Night of the Demon, released in 1957 and re-edited for the American market where it was known as Curse of the Demon, is one of the most celebrated of British films, well acted, understated, pensive, beautifully filmed in luminous, crisp black and white, creating a sense of unease and genuine horror as it unfolds, yet in an age where commercial channels believe monochrome to be anathema to audiences it is perhaps now best known as either a rhyming couplet in The Rocky Horror Show or the source of the opening dialogue in Kate Bush’s Hounds of Love – “It’s in the trees! It’s coming!”
Thus it is to be applauded that the performers of Box Tale Soup, Noel Byrne and Antonia Christophers, have revisited Casting the Runes, the 1911 short story by M R James, regarded as the originator of the “antiquarian ghost story,” taking aspects of both the source prose and the filmed adaptation from half a century later for their minimalist theatrical production, the blank stage filled with little more than a standing door, a coat stand and ominous music as the performers enter with words stitched into their costumes, a pocket of verse, a tie of prose, appropriate to the piece as James’s story is about the power of words.
Professor Edward Dunning, a lecturer on supernatural mythology, believes in proper scientific examination, the rational explanation.

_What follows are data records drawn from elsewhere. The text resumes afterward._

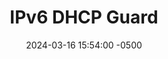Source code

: ---
title: IPv6 DHCP Guard
date: 2024-03-16 15:54:00 -0500
categories: [CCNP,IPv6 First Hop Security]
tags: [routersecurity,ipv6,cisco]     # TAG names should always be lowercase
---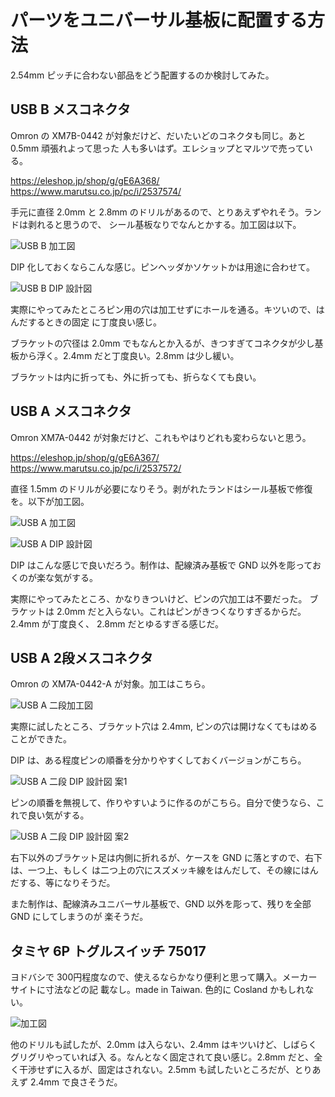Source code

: # パーツをユニバーサル基板に配置する方法

2.54mm ピッチに合わない部品をどう配置するのか検討してみた。
  
## USB B メスコネクタ

Omron の XM7B-0442 が対象だけど、だいたいどのコネクタも同じ。あと 0.5mm 頑張れよって思った
人も多いはず。エレショップとマルツで売っている。

https://eleshop.jp/shop/g/gE6A368/
https://www.marutsu.co.jp/pc/i/2537574/

手元に直径 2.0mm と 2.8mm のドリルがあるので、とりあえずやれそう。ランドは剥れると思うので、
シール基板なりでなんとかする。加工図は以下。

![USB B 加工図](./librecad/USB_B_Recepter.png)

DIP 化しておくならこんな感じ。ピンヘッダかソケットかは用途に合わせて。

![USB B DIP 設計図](./librecad/USB_B_Dip.png)

実際にやってみたところピン用の穴は加工せずにホールを通る。キツいので、はんだするときの固定
に丁度良い感じ。

ブラケットの穴径は 2.0mm でもなんとか入るが、きつすぎてコネクタが少し基板から浮く。2.4mm
だと丁度良い。2.8mm は少し緩い。

ブラケットは内に折っても、外に折っても、折らなくても良い。

## USB A メスコネクタ

Omron XM7A-0442 が対象だけど、これもやはりどれも変わらないと思う。

https://eleshop.jp/shop/g/gE6A367/
https://www.marutsu.co.jp/pc/i/2537572/

直径 1.5mm のドリルが必要になりそう。剥がれたランドはシール基板で修復を。以下が加工図。

![USB A 加工図](./librecad/USB_A_Recepter.png)

![USB A DIP 設計図](./librecad/USB_A_Recepter_Dip.png)

DIP はこんな感じで良いだろう。制作は、配線済み基板で GND 以外を彫っておくのが楽な気がする。

実際にやってみたところ、かなりきついけど、ピンの穴加工は不要だった。
ブラケットは 2.0mm だと入らない。これはピンがきつくなりすぎるからだ。2.4mm が丁度良く、
2.8mm だとゆるすぎる感じだ。

## USB A 2段メスコネクタ

Omron の XM7A-0442-A が対象。加工はこちら。

![USB A 二段加工図](./librecad/USB_A_2steps_recepter_kakou.png)

実際に試したところ、ブラケット穴は 2.4mm, ピンの穴は開けなくてもはめることができた。


DIP は、ある程度ピンの順番を分かりやすくしておくバージョンがこちら。

![USB A 二段 DIP 設計図 案1](./librecad/USB_A_2steps_recepter_plan1.png)

ピンの順番を無視して、作りやすいように作るのがこちら。自分で使うなら、これで良い気がする。

![USB A 二段 DIP 設計図 案2](./librecad/USB_A_2steps_recepter_plan2.png)

右下以外のブラケット足は内側に折れるが、ケースを GND に落とすので、右下は、一つ上、もしく
は二つ上の穴にスズメッキ線をはんだして、その線にはんだする、等になりそうだ。

また制作は、配線済みユニバーサル基板で、GND 以外を彫って、残りを全部 GND にしてしまうのが
楽そうだ。


## タミヤ 6P トグルスイッチ 75017

ヨドバシで 300円程度なので、使えるならかなり便利と思って購入。メーカーサイトに寸法などの記
載なし。made in Taiwan. 色的に Cosland かもしれない。

![加工図](./librecad/Tamiya6PToggleSwitch_75017.png)

他のドリルも試したが、2.0mm は入らない、2.4mm はキツいけど、しばらくグリグリやっていれば入
る。なんとなく固定されて良い感じ。2.8mm だと、全く干渉せずに入るが、固定はされない。2.5mm
も試したいところだが、とりあえず 2.4mm で良さそうだ。

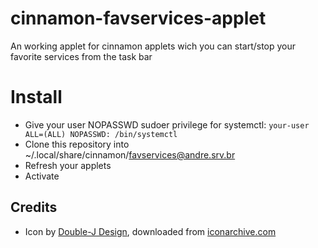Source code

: # cinnamon-favservices-applet
An working applet for cinnamon applets wich you can start/stop your favorite services from the task bar

# Install
* Give your user NOPASSWD sudoer privilege for systemctl: `your-user ALL=(ALL) NOPASSWD: /bin/systemctl`
* Clone this repository into ~/.local/share/cinnamon/favservices@andre.srv.br
* Refresh your applets
* Activate

## Credits
* Icon by [Double-J Design](http://www.doublejdesign.co.uk), downloaded from [iconarchive.com](http://www.iconarchive.com/show/origami-colored-pencil-icons-by-double-j-design/green-ok-icon.html)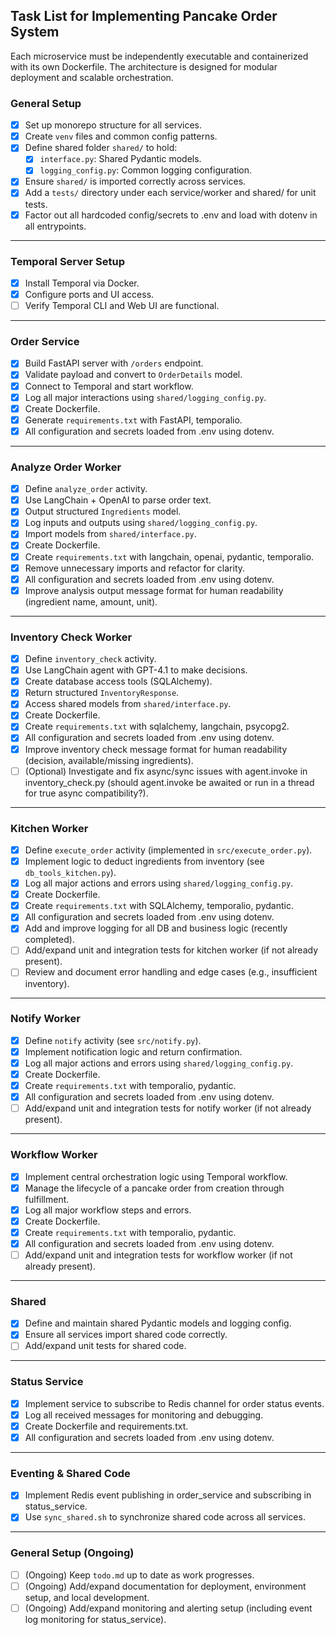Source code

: ## Task List for Implementing Pancake Order System

Each microservice must be independently executable and containerized with its own Dockerfile. The architecture is designed for modular deployment and scalable orchestration.

### General Setup

- [x] Set up monorepo structure for all services.
- [x] Create `venv` files and common config patterns.
- [x] Define shared folder `shared/` to hold:
  - [x] `interface.py`: Shared Pydantic models.
  - [x] `logging_config.py`: Common logging configuration.
- [x] Ensure `shared/` is imported correctly across services.
- [x] Add a `tests/` directory under each service/worker and shared/ for unit tests.
- [x] Factor out all hardcoded config/secrets to .env and load with dotenv in all entrypoints.

---

### Temporal Server Setup

- [x] Install Temporal via Docker.
- [x] Configure ports and UI access.
- [ ] Verify Temporal CLI and Web UI are functional.

---

### Order Service

- [x] Build FastAPI server with `/orders` endpoint.
- [x] Validate payload and convert to `OrderDetails` model.
- [x] Connect to Temporal and start workflow.
- [x] Log all major interactions using `shared/logging_config.py`.
- [x] Create Dockerfile.
- [x] Generate `requirements.txt` with FastAPI, temporalio.
- [x] All configuration and secrets loaded from .env using dotenv.

---

### Analyze Order Worker

- [x] Define `analyze_order` activity.
- [x] Use LangChain + OpenAI to parse order text.
- [x] Output structured `Ingredients` model.
- [x] Log inputs and outputs using `shared/logging_config.py`.
- [x] Import models from `shared/interface.py`.
- [x] Create Dockerfile.
- [x] Create `requirements.txt` with langchain, openai, pydantic, temporalio.
- [x] Remove unnecessary imports and refactor for clarity.
- [x] All configuration and secrets loaded from .env using dotenv.
- [x] Improve analysis output message format for human readability (ingredient name, amount, unit).

---

### Inventory Check Worker

- [x] Define `inventory_check` activity.
- [x] Use LangChain agent with GPT-4.1 to make decisions.
- [x] Create database access tools (SQLAlchemy).
- [x] Return structured `InventoryResponse`.
- [x] Access shared models from `shared/interface.py`.
- [x] Create Dockerfile.
- [x] Create `requirements.txt` with sqlalchemy, langchain, psycopg2.
- [x] All configuration and secrets loaded from .env using dotenv.
- [x] Improve inventory check message format for human readability (decision, available/missing ingredients).
- [ ] (Optional) Investigate and fix async/sync issues with agent.invoke in inventory_check.py (should agent.invoke be awaited or run in a thread for true async compatibility?).

---

### Kitchen Worker

- [x] Define `execute_order` activity (implemented in `src/execute_order.py`).
- [x] Implement logic to deduct ingredients from inventory (see `db_tools_kitchen.py`).
- [x] Log all major actions and errors using `shared/logging_config.py`.
- [x] Create Dockerfile.
- [x] Create `requirements.txt` with SQLAlchemy, temporalio, pydantic.
- [x] All configuration and secrets loaded from .env using dotenv.
- [x] Add and improve logging for all DB and business logic (recently completed).
- [ ] Add/expand unit and integration tests for kitchen worker (if not already present).
- [ ] Review and document error handling and edge cases (e.g., insufficient inventory).

---

### Notify Worker

- [x] Define `notify` activity (see `src/notify.py`).
- [x] Implement notification logic and return confirmation.
- [x] Log all major actions and errors using `shared/logging_config.py`.
- [x] Create Dockerfile.
- [x] Create `requirements.txt` with temporalio, pydantic.
- [x] All configuration and secrets loaded from .env using dotenv.
- [ ] Add/expand unit and integration tests for notify worker (if not already present).

---

### Workflow Worker

- [x] Implement central orchestration logic using Temporal workflow.
- [x] Manage the lifecycle of a pancake order from creation through fulfillment.
- [x] Log all major workflow steps and errors.
- [x] Create Dockerfile.
- [x] Create `requirements.txt` with temporalio, pydantic.
- [x] All configuration and secrets loaded from .env using dotenv.
- [ ] Add/expand unit and integration tests for workflow worker (if not already present).

---

### Shared

- [x] Define and maintain shared Pydantic models and logging config.
- [x] Ensure all services import shared code correctly.
- [ ] Add/expand unit tests for shared code.

---

### Status Service

- [x] Implement service to subscribe to Redis channel for order status events.
- [x] Log all received messages for monitoring and debugging.
- [x] Create Dockerfile and requirements.txt.
- [x] All configuration and secrets loaded from .env using dotenv.

---

### Eventing & Shared Code

- [x] Implement Redis event publishing in order_service and subscribing in status_service.
- [x] Use `sync_shared.sh` to synchronize shared code across all services.

---

### General Setup (Ongoing)

- [ ] (Ongoing) Keep `todo.md` up to date as work progresses.
- [ ] (Ongoing) Add/expand documentation for deployment, environment setup, and local development.
- [ ] (Ongoing) Add/expand monitoring and alerting setup (including event log monitoring for status_service).
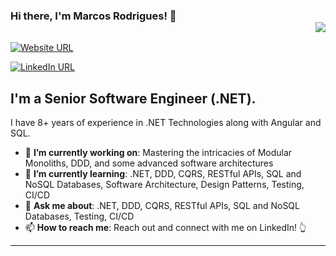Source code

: ### Hi there, I'm Marcos Rodrigues! 👋 <div align = 'right'>![](https://komarev.com/ghpvc/?username=marcosfrdg&color=blue)</div>

[![Website URL](https://img.shields.io/badge/website-Check_it_out-yellow?logo=.net&style=for-the-badge)](https://marcosrodrigues.pro/)

[![LinkedIn URL](https://img.shields.io/badge/LinkedIn-Connect-blue?logo=linkedin&style=for-the-badge)](https://www.linkedin.com/in/marcosfrdg)

## **I'm a Senior Software Engineer (.NET).**
I have 8+ years of experience in .NET Technologies along with Angular and SQL.

- 🎯 **I’m currently working on**: Mastering the intricacies of Modular Monoliths, DDD, and some advanced software architectures
- 🌱 **I’m currently learning**: .NET, DDD, CQRS, RESTful APIs, SQL and NoSQL Databases, Software Architecture, Design Patterns, Testing, CI/CD
- 💬 **Ask me about**: .NET, DDD, CQRS, RESTful APIs, SQL and NoSQL Databases, Testing, CI/CD
- 📫 **How to reach me**: Reach out and connect with me on LinkedIn! 👆

<hr/>
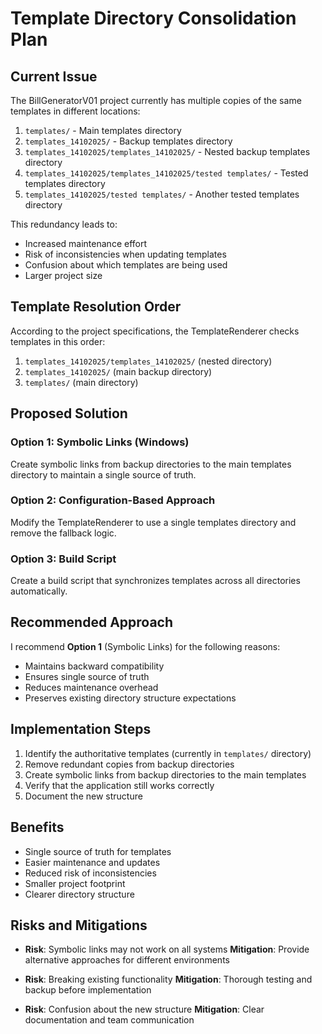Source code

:# Template Directory Consolidation Plan

## Current Issue

The BillGeneratorV01 project currently has multiple copies of the same templates in different locations:

1. `templates/` - Main templates directory
2. `templates_14102025/` - Backup templates directory
3. `templates_14102025/templates_14102025/` - Nested backup templates directory
4. `templates_14102025/templates_14102025/tested templates/` - Tested templates directory
5. `templates_14102025/tested templates/` - Another tested templates directory

This redundancy leads to:
- Increased maintenance effort
- Risk of inconsistencies when updating templates
- Confusion about which templates are being used
- Larger project size

## Template Resolution Order

According to the project specifications, the TemplateRenderer checks templates in this order:
1. `templates_14102025/templates_14102025/` (nested directory)
2. `templates_14102025/` (main backup directory)
3. `templates/` (main directory)

## Proposed Solution

### Option 1: Symbolic Links (Windows)
Create symbolic links from backup directories to the main templates directory to maintain a single source of truth.

### Option 2: Configuration-Based Approach
Modify the TemplateRenderer to use a single templates directory and remove the fallback logic.

### Option 3: Build Script
Create a build script that synchronizes templates across all directories automatically.

## Recommended Approach

I recommend **Option 1** (Symbolic Links) for the following reasons:
- Maintains backward compatibility
- Ensures single source of truth
- Reduces maintenance overhead
- Preserves existing directory structure expectations

## Implementation Steps

1. Identify the authoritative templates (currently in `templates/` directory)
2. Remove redundant copies from backup directories
3. Create symbolic links from backup directories to the main templates
4. Verify that the application still works correctly
5. Document the new structure

## Benefits

- Single source of truth for templates
- Easier maintenance and updates
- Reduced risk of inconsistencies
- Smaller project footprint
- Clearer directory structure

## Risks and Mitigations

- **Risk**: Symbolic links may not work on all systems
  **Mitigation**: Provide alternative approaches for different environments

- **Risk**: Breaking existing functionality
  **Mitigation**: Thorough testing and backup before implementation

- **Risk**: Confusion about the new structure
  **Mitigation**: Clear documentation and team communication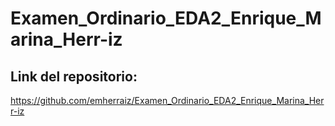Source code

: # Examen_Ordinario_EDA2_Enrique_Marina_Herr-iz

## Link del repositorio:

https://github.com/emherraiz/Examen_Ordinario_EDA2_Enrique_Marina_Herr-iz
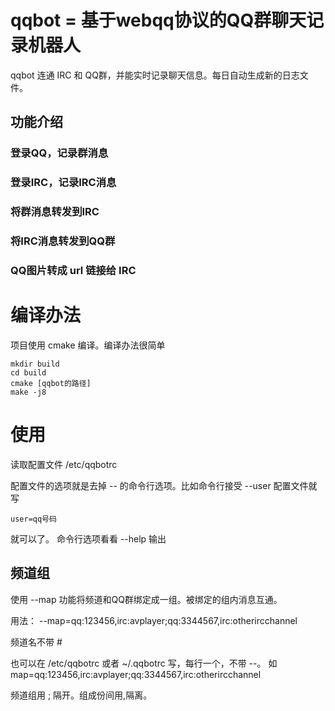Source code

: #  qqbot = 基于webqq协议的QQ群聊天记录机器人

qqbot 连通 IRC 和  QQ群，并能实时记录聊天信息。每日自动生成新的日志文件。

## 功能介绍

### 登录QQ，记录群消息
### 登录IRC，记录IRC消息
### 将群消息转发到IRC
### 将IRC消息转发到QQ群
### QQ图片转成 url 链接给 IRC

# 编译办法

项目使用 cmake 编译。编译办法很简单

	mkdir build
	cd build
	cmake [qqbot的路径]
	make -j8

# 使用

读取配置文件 /etc/qqbotrc

配置文件的选项就是去掉 -- 的命令行选项。比如命令行接受 --user 
配置文件就写

	user=qq号码

就可以了。
命令行选项看看 --help 输出


## 频道组

使用 --map 功能将频道和QQ群绑定成一组。被绑定的组内消息互通。

用法：  --map=qq:123456,irc:avplayer;qq:3344567,irc:otherircchannel

频道名不带 \# 

也可以在 /etc/qqbotrc 或者 ~/.qqbotrc 写，每行一个，不带 --。
如 map=qq:123456,irc:avplayer;qq:3344567,irc:otherircchannel


频道组用 ; 隔开。组成份间用,隔离。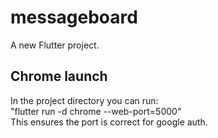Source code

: # messageboard

A new Flutter project.

## Chrome launch 
In the project directory you can run:  
"flutter run -d chrome --web-port=5000"  
This ensures the port is correct for google auth.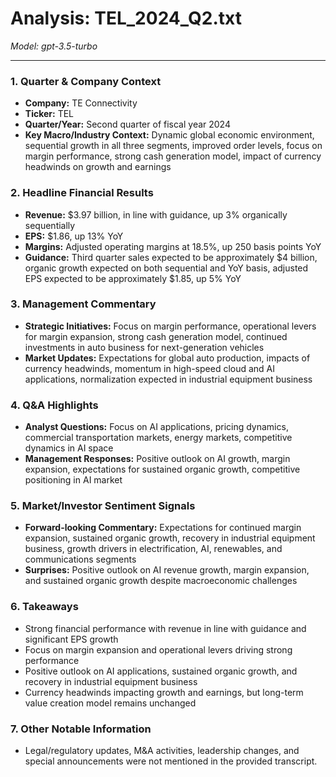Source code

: # Analysis: TEL_2024_Q2.txt

*Model: gpt-3.5-turbo*

---

### 1. Quarter & Company Context
- **Company:** TE Connectivity
- **Ticker:** TEL
- **Quarter/Year:** Second quarter of fiscal year 2024
- **Key Macro/Industry Context:** Dynamic global economic environment, sequential growth in all three segments, improved order levels, focus on margin performance, strong cash generation model, impact of currency headwinds on growth and earnings

### 2. Headline Financial Results
- **Revenue:** $3.97 billion, in line with guidance, up 3% organically sequentially
- **EPS:** $1.86, up 13% YoY
- **Margins:** Adjusted operating margins at 18.5%, up 250 basis points YoY
- **Guidance:** Third quarter sales expected to be approximately $4 billion, organic growth expected on both sequential and YoY basis, adjusted EPS expected to be approximately $1.85, up 5% YoY

### 3. Management Commentary
- **Strategic Initiatives:** Focus on margin performance, operational levers for margin expansion, strong cash generation model, continued investments in auto business for next-generation vehicles
- **Market Updates:** Expectations for global auto production, impacts of currency headwinds, momentum in high-speed cloud and AI applications, normalization expected in industrial equipment business

### 4. Q&A Highlights
- **Analyst Questions:** Focus on AI applications, pricing dynamics, commercial transportation markets, energy markets, competitive dynamics in AI space
- **Management Responses:** Positive outlook on AI growth, margin expansion, expectations for sustained organic growth, competitive positioning in AI market

### 5. Market/Investor Sentiment Signals
- **Forward-looking Commentary:** Expectations for continued margin expansion, sustained organic growth, recovery in industrial equipment business, growth drivers in electrification, AI, renewables, and communications segments
- **Surprises:** Positive outlook on AI revenue growth, margin expansion, and sustained organic growth despite macroeconomic challenges

### 6. Takeaways
- Strong financial performance with revenue in line with guidance and significant EPS growth
- Focus on margin expansion and operational levers driving strong performance
- Positive outlook on AI applications, sustained organic growth, and recovery in industrial equipment business
- Currency headwinds impacting growth and earnings, but long-term value creation model remains unchanged

### 7. Other Notable Information
- Legal/regulatory updates, M&A activities, leadership changes, and special announcements were not mentioned in the provided transcript.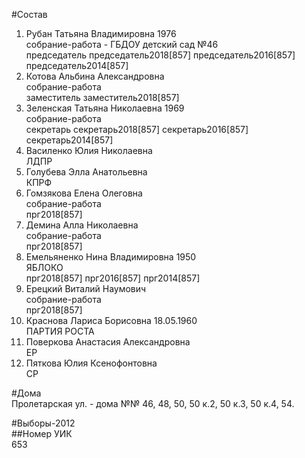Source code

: #Состав  
1. Рубан Татьяна Владимировна 1976  
    собрание-работа - ГБДОУ детский сад №46  
    председатель председатель2018[857] председатель2016[857] председатель2014[857]  
2. Котова Альбина Александровна  
    собрание-работа  
    заместитель заместитель2018[857]  
3. Зеленская Татьяна Николаевна 1969  
    собрание-работа  
    секретарь секретарь2018[857] секретарь2016[857] секретарь2014[857]  
4. Василенко Юлия Николаевна  
    ЛДПР  
5. Голубева Элла Анатольевна  
    КПРФ  
6. Гомзякова Елена Олеговна  
    собрание-работа  
    прг2018[857]  
7. Демина Алла Николаевна  
    собрание-работа  
    прг2018[857]  
8. Емельяненко Нина Владимировна 1950  
    ЯБЛОКО  
    прг2018[857] прг2016[857] прг2014[857]  
9. Ерецкий Виталий Наумович  
    собрание-работа  
    прг2018[857]  
10. Краснова Лариса Борисовна 18.05.1960  
    ПАРТИЯ РОСТА  
11. Поверкова Анастасия Александровна  
    ЕР  
12. Пяткова Юлия Ксенофонтовна  
    СР  
  
#Дома  
Пролетарская ул. - дома №№ 46, 48, 50, 50 к.2, 50 к.З, 50 к.4, 54.  
  
#Выборы-2012  
##Номер УИК  
653  
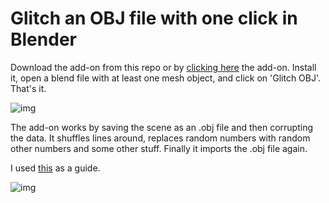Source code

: # Glitch an OBJ file with one click in Blender
Download the add-on from this repo or by [clicking here](https://www.dropbox.com/s/zp6sd58ga81afce/add-on_glitch_obj.zip?dl=1&m=) the add-on. Install it, open a blend file with at least one mesh object, and click on 'Glitch OBJ'. That's it.

![img](https://github.com/hanswillem/Blender_Add-on_Glitch_OBJ/blob/master/example_img.png)

The add-on works by saving the scene as an .obj file and then corrupting the data. It shuffles lines around, replaces random numbers with random other numbers and some other stuff. Finally it imports the .obj file again. 

I used [this](http://www.srcxor.org/blog/3d-glitching/) as a guide.

![img](https://github.com/hanswillem/Blender_Add-on_Glitch_OBJ/blob/master/messing_with_obj.png)
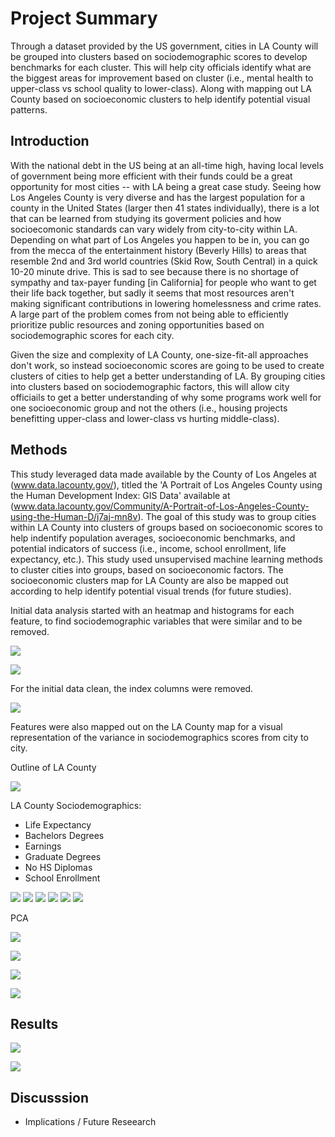 # Project Summary
Through a dataset provided by the US government, cities in LA County will be grouped into clusters based on sociodemographic scores to develop benchmarks for each cluster. This will help city officials identify what are the biggest areas for improvement based on cluster (i.e., mental health to upper-class vs school quality to lower-class). Along with mapping out LA County based on socioeconomic clusters to help identify potential visual patterns.


## Introduction

With the national debt in the US being at an all-time high, having local levels of government being more efficient with their funds could be a great opportunity for most cities -- with LA being a great case study. Seeing how Los Angeles County is very diverse and has the largest population for a county in the United States (larger then 41 states individually), there is a lot that can be learned from studying its goverment policies and how socioecomonic standards can vary widely from city-to-city within LA. Depending on what part of Los Angeles you happen to be in, you can go from the mecca of the entertainment history (Beverly Hills) to areas that resemble 2nd and 3rd world countries (Skid Row, South Central) in a quick 10-20 minute drive. This is sad to see because there is no shortage of sympathy and tax-payer funding [in California] for people who want to get their life back together, but sadly it seems that most resources aren't making significant contributions in lowering homelessness and crime rates. A large part of the problem comes from not being able to efficiently prioritize public resources and zoning opportunities based on sociodemographic scores for each city. 

Given the size and complexity of LA County, one-size-fit-all approaches don't work, so instead socioeconomic scores are going to be used to create clusters of cities to help get a better understanding of LA. By grouping cities into clusters based on sociodemographic factors, this will allow city officiails to get a better understanding of why some programs work well for one socioeconomic group and not the others (i.e., housing projects benefitting upper-class and lower-class vs hurting middle-class). 

## Methods

This study leveraged data made available by the County of Los Angeles at (www.data.lacounty.gov/), titled the 'A Portrait of Los Angeles County using the Human Development Index: GIS Data' available at (www.data.lacounty.gov/Community/A-Portrait-of-Los-Angeles-County-using-the-Human-D/j7aj-mn8v). The goal of this study was to group cities within LA County into clusters of groups based on socioeconomic scores to help indentify population averages, socioeconomic benchmarks, and potential indicators of success (i.e., income, school enrollment, life expectancy, etc.). This study used unsupervised machine learning methods to cluster cities into groups, based on socioeconomic factors. The socioeconomic clusters map for LA County are also be mapped out according to help identify potential visual trends (for future studies).

Initial data analysis started with an heatmap and histograms for each feature, to find sociodemographic variables that were similar and to be removed.

![](Images/LA%20County%20Heatmap.PNG)

![](Images/LA%20County%20Histograms.png)

For the initial data clean, the index columns were removed.

![](Images/LA%20County%20Heatmap%20Model.PNG)

Features were also mapped out on the LA County map for a visual representation of the variance in sociodemographics scores from city to city.

Outline of LA County

![](Images/LA%20County%20Map.PNG)

LA County Sociodemographics: 
- Life Expectancy
- Bachelors Degrees
- Earnings
- Graduate Degrees
- No HS Diplomas
- School Enrollment

![](Images/LA%20County%20Map%20-%20Bachelors%20Degree.PNG)
![](Images/LA%20County%20Map%20-%20Earnings.PNG)
![](Images/LA%20County%20Map%20-%20Graduate%20Degrees.PNG)
![](Images/LA%20County%20Map%20-%20Human%20Development%20Index.PNG)
![](Images/LA%20County%20Map%20-%20No%20HS%20Diplomas.PNG)
![](Images/LA%20County%20Map%20-%20School%20Enrollment.PNG)

PCA

![](Images/LA%20County%20Pairplot%20Model.PNG)

![](Images/LA%20County%20PCA.PNG)

![](Images/LA%20County%20Pairplot%20PCA.PNG)

![](Images/LA%20County%20Pairplot%20Model%20PCA.PNG)

## Results

![](Images/LA%20County%20Map%20-%20Model%20PCA.PNG)

![](Images/LA%20County%20Benchmarks.PNG)

## Discusssion

- Implications / Future Reseearch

Regarding those who claim to have contact with a world beyond as “charlatans and hoaxers,” he states in his lecture that telekinesis is carried out with fishing wire and magnets before warning that “there is always someone willing to take advantage of the desperate and gullible.”
Approached by Rebecca Harrington, he is dismissive of her claims that the death of her brother John Harrington was connected with the supernatural; an academic like Dunning, he had publicly ridiculed the History of Witchcraft written by Karswell, a man convinced of the truth of alchemy, but an apparently chance encounter with Karswell while conducting research at the library is followed by a disturbing hallucination on his commute home.
With bare sets and props, the creation of a train journey is a reminder of the power of live theatre to create the simplest of illusions when an audience are willing to be led; the tricks are the basic stage conjuring of concealment and misdirection, but Karswell himself is omnipresent, sinister and lurking, menacing yet wordless. Intellectually, Dunning knows the threat is nothing more than his own subconscious, a suggestion placed by Karswell playing out in his mind, yet his rational mind is unable to explain the picture of a man on a lonely moonlit path, pursued by a shadowy figure who draws closer every time he looks upon it.
With the scene breaks conducted in a ritualised fashion as befits the theme of the piece an increasing tempo would be beneficial as Karswell’s deadline approaches, but as the play progresses under the hot spotlights and Byrne’s tattooed arms and back are revealed under his white shirt it is as though the cursed runes have already crawled under his skin. If the show lacks sufficient dread to truly become effective, it is undermined not by any inherent weakness in the production or a lack of imagination on the part of Byrne or Christophers but by their inability to make the space their own to create the vital atmosphere. With only mere minutes preparation before each performance in what is effectively a dead space shared with numerous other shows on a daily basis, that they have achieved so much with so little is a testament to their ability and the strength of James’ original story.